< Exhibitions
History of abstraction IV. 8 squares, 8 objects
Bruno Perramant
Dec 9, 2011 - Jan 14, 2012

For his second solo exhibition at the gallery Bruno PERRAMANT presents eight new paintings under the title 8 squares, 8 objects which constitute the fourth instalment of his cycle History of abstraction, originally started in Berlin and Paris.

The Brussels proposal is unusual in so far as Perramant is not showing a diptych, triptych or polyptych and furthermore, the eight paintings are in a square format of 180 x 180 cm, which is rather rare. This format was chosen to emphasise the most radical form of abstraction.

According to the title of the cycle, History of abstraction, one might expect this exhibition to examine the notion of abstraction. However, the subject of the paintings is decidedly figurative. What matters to Perramant is an object's capacity for abstraction, not from a purely formal viewpoint but "as a power of abstraction".

Perramant's painting cannot be trapped within the confines of the figurative/abstract painting genres, and one could say that he is interested in decomposing reality, as some figurative artists and as some abstract artists have done.

Ultimately, a recurrent theme in his work is the attraction of decomposition: that of form but also of reality.
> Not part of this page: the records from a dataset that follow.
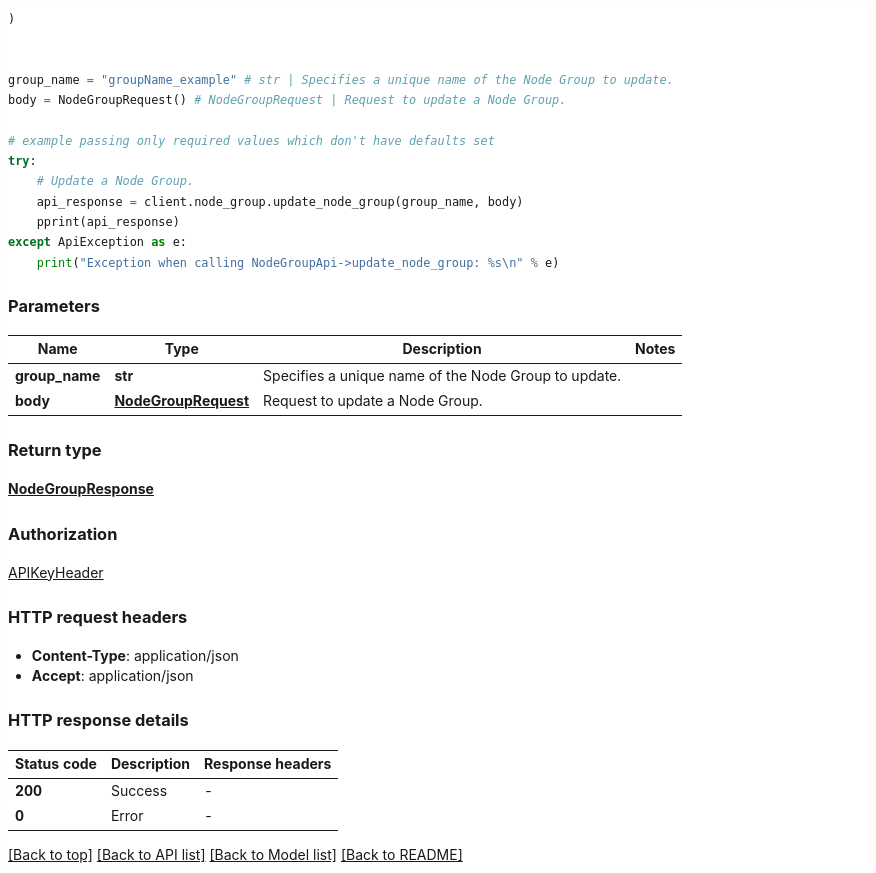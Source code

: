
 ```python
)


group_name = "groupName_example" # str | Specifies a unique name of the Node Group to update.
body = NodeGroupRequest() # NodeGroupRequest | Request to update a Node Group.

# example passing only required values which don't have defaults set
try:
	# Update a Node Group.
	api_response = client.node_group.update_node_group(group_name, body)
	pprint(api_response)
except ApiException as e:
	print("Exception when calling NodeGroupApi->update_node_group: %s\n" % e)
```


### Parameters

Name | Type | Description  | Notes
------------- | ------------- | ------------- | -------------
 **group_name** | **str**| Specifies a unique name of the Node Group to update. |
 **body** | [**NodeGroupRequest**](NodeGroupRequest.md)| Request to update a Node Group. |

### Return type

[**NodeGroupResponse**](NodeGroupResponse.md)

### Authorization

[APIKeyHeader](../README.md#APIKeyHeader)

### HTTP request headers

 - **Content-Type**: application/json
 - **Accept**: application/json


### HTTP response details
| Status code | Description | Response headers |
|-------------|-------------|------------------|
**200** | Success |  -  |
**0** | Error |  -  |

[[Back to top]](#) [[Back to API list]](../README.md#documentation-for-api-endpoints) [[Back to Model list]](../README.md#documentation-for-models) [[Back to README]](../README.md)


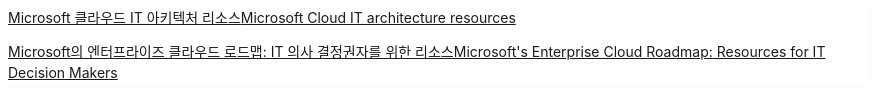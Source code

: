 [<span data-ttu-id="3aec3-184">Microsoft 클라우드 IT 아키텍처 리소스</span><span class="sxs-lookup"><span data-stu-id="3aec3-184">Microsoft Cloud IT architecture resources</span></span>](microsoft-cloud-it-architecture-resources.md)

[<span data-ttu-id="3aec3-185">Microsoft의 엔터프라이즈 클라우드 로드맵: IT 의사 결정권자를 위한 리소스</span><span class="sxs-lookup"><span data-stu-id="3aec3-185">Microsoft's Enterprise Cloud Roadmap: Resources for IT Decision Makers</span></span>](https://sway.com/FJ2xsyWtkJc2taRD)



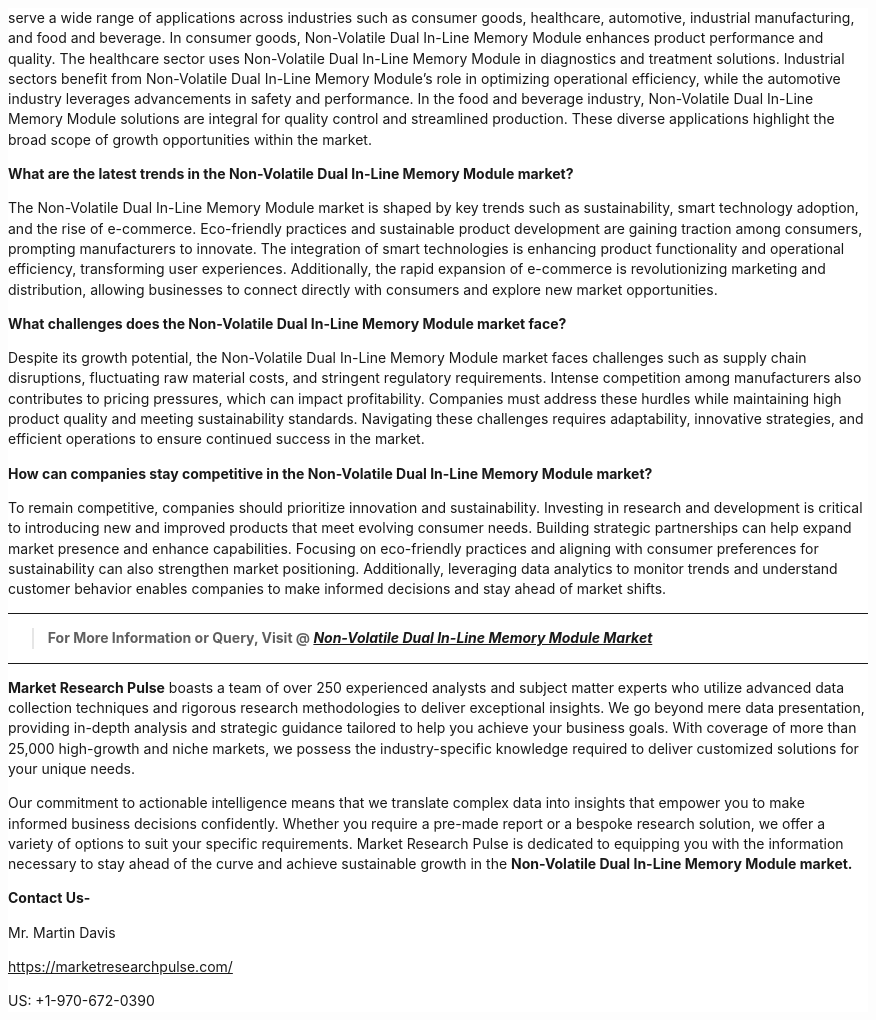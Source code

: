 serve a wide range of applications across industries such as consumer goods, healthcare, automotive, industrial manufacturing, and food and beverage. In consumer goods, Non-Volatile Dual In-Line Memory Module enhances product performance and quality. The healthcare sector uses Non-Volatile Dual In-Line Memory Module in diagnostics and treatment solutions. Industrial sectors benefit from Non-Volatile Dual In-Line Memory Module&rsquo;s role in optimizing operational efficiency, while the automotive industry leverages advancements in safety and performance. In the food and beverage industry, Non-Volatile Dual In-Line Memory Module solutions are integral for quality control and streamlined production. These diverse applications highlight the broad scope of growth opportunities within the market.</p><p><strong>What are the latest trends in the Non-Volatile Dual In-Line Memory Module market?</strong></p><p>The Non-Volatile Dual In-Line Memory Module market is shaped by key trends such as sustainability, smart technology adoption, and the rise of e-commerce. Eco-friendly practices and sustainable product development are gaining traction among consumers, prompting manufacturers to innovate. The integration of smart technologies is enhancing product functionality and operational efficiency, transforming user experiences. Additionally, the rapid expansion of e-commerce is revolutionizing marketing and distribution, allowing businesses to connect directly with consumers and explore new market opportunities.</p><p><strong>What challenges does the Non-Volatile Dual In-Line Memory Module market face?</strong></p><p>Despite its growth potential, the Non-Volatile Dual In-Line Memory Module market faces challenges such as supply chain disruptions, fluctuating raw material costs, and stringent regulatory requirements. Intense competition among manufacturers also contributes to pricing pressures, which can impact profitability. Companies must address these hurdles while maintaining high product quality and meeting sustainability standards. Navigating these challenges requires adaptability, innovative strategies, and efficient operations to ensure continued success in the market.</p><p><strong>How can companies stay competitive in the Non-Volatile Dual In-Line Memory Module market?</strong></p><p>To remain competitive, companies should prioritize innovation and sustainability. Investing in research and development is critical to introducing new and improved products that meet evolving consumer needs. Building strategic partnerships can help expand market presence and enhance capabilities. Focusing on eco-friendly practices and aligning with consumer preferences for sustainability can also strengthen market positioning. Additionally, leveraging data analytics to monitor trends and understand customer behavior enables companies to make informed decisions and stay ahead of market shifts.</p><hr /><blockquote><p><strong>For More Information or Query, Visit @&nbsp;<em><a href="https://marketresearchpulse.com/report/4426/non-volatile-dual-in-line-memory-module-market?utm_source=Linkedin&utm_medium=030">Non-Volatile Dual In-Line Memory Module Market</a></em></strong></p></blockquote><hr /><p><strong>Market Research Pulse</strong> boasts a team of over 250 experienced analysts and subject matter experts who utilize advanced data collection techniques and rigorous research methodologies to deliver exceptional insights. We go beyond mere data presentation, providing in-depth analysis and strategic guidance tailored to help you achieve your business goals. With coverage of more than 25,000 high-growth and niche markets, we possess the industry-specific knowledge required to deliver customized solutions for your unique needs.</p><p>Our commitment to actionable intelligence means that we translate complex data into insights that empower you to make informed business decisions confidently. Whether you require a pre-made report or a bespoke research solution, we offer a variety of options to suit your specific requirements. Market Research Pulse is dedicated to equipping you with the information necessary to stay ahead of the curve and achieve sustainable growth in the <strong>Non-Volatile Dual In-Line Memory Module market.</strong></p><p><strong>Contact Us-</strong></p><p>Mr. Martin Davis</p><p>https://marketresearchpulse.com/</p><p>US: +1-970-672-0390</p>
We detect a persistent loneliness in this series of eight paintings. The subjects seem to be exiles. In the same way that the mystery of existence is known to us only through discontinuities and fragments, the meaning of Perramant's paintings can only be grasped in fits and starts, through flashes and indirect references. Shreds are torn from reality and placed in a different context that creates ambiguity. There is recognition of the painted object, but the contextualization of this object allows various digressions without being able to penetrate the inexplicable apparition facing us.

We feel a great freedom in this painting; whether in terms of the themes chosen, the brush work or the chromatic range. In Perramant's work, colour is always amazing. The complexity of the greens for example, or the wide range of blue, ochre, mauve and orange are tones that are rarely encountered in contemporary painting and which give an aura of apparition or waking dream to Perramant's work.

This sense of the world suspended between two states is more obvious in the paintings that refer to the symbolic sphere (the bride, the Christmas tree) Or which question the loss of reference points (the starry sky, the dog on the abstract grid) but also those that refer to a more historic register (the ancient bowl, the Gallic warrior and the burning towers or hooded prisoners). In the latter, we sense the idea that the human condition is determined by its historical condition.

These paintings exhibit a resonance with his previous work but also establish completely new connections between them. Each painting should almost be seen as a marker (such as a Station on the Way of the Cross?) which constitutes a moment of reflection on the role of painting in today's timeframe.